◆ Records from a dataset
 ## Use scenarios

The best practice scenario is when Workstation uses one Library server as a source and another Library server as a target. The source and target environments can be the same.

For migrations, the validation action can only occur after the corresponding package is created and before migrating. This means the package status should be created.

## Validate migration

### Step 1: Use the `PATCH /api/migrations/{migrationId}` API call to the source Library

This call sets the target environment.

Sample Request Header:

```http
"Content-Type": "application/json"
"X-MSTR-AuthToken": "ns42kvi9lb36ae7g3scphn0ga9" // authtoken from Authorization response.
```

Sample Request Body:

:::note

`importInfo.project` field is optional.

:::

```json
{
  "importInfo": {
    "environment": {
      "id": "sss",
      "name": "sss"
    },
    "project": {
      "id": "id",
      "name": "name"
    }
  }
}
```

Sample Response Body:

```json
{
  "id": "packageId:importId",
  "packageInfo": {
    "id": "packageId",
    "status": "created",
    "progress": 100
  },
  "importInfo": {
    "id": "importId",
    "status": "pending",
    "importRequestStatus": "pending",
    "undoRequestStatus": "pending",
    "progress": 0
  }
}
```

==

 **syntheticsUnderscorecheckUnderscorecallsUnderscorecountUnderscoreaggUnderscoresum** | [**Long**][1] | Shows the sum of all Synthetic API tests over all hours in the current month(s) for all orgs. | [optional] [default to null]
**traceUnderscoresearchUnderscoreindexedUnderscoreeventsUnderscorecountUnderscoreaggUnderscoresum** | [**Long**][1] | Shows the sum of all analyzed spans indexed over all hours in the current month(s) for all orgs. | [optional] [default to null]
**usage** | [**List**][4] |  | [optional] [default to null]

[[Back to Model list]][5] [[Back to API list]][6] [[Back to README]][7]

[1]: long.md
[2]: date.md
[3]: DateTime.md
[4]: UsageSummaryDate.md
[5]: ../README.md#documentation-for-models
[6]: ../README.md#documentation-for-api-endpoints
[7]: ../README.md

◆ Task goal
Please reproduce the lines from the line with "of all analyzed" to the line with "[7]: ../README.md", both ends included, exactly as they appear above.

◆ Response area
**traceUnderscoresearchUnderscoreindexedUnderscoreeventsUnderscorecountUnderscoreaggUnderscoresum** | [**Long**][1] | Shows the sum of all analyzed spans indexed over all hours in the current month(s) for all orgs. | [optional] [default to null]
**usage** | [**List**][4] |  | [optional] [default to null]

[[Back to Model list]][5] [[Back to API list]][6] [[Back to README]][7]

[1]: long.md
[2]: date.md
[3]: DateTime.md
[4]: UsageSummaryDate.md
[5]: ../README.md#documentation-for-models
[6]: ../README.md#documentation-for-api-endpoints
[7]: ../README.md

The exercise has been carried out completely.